Data extract section start
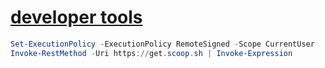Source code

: # [developer tools](https://github.com/ScoopInstaller/Scoop)

```powershell
Set-ExecutionPolicy -ExecutionPolicy RemoteSigned -Scope CurrentUser
Invoke-RestMethod -Uri https://get.scoop.sh | Invoke-Expression
```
Data extract section end
■ Task instructions
Your task is to find each line in the entries that contains the string "https" and copy it.

■ Solution for this problem
: # [developer tools](https://github.com/ScoopInstaller/Scoop)
Invoke-RestMethod -Uri https://get.scoop.sh | Invoke-Expression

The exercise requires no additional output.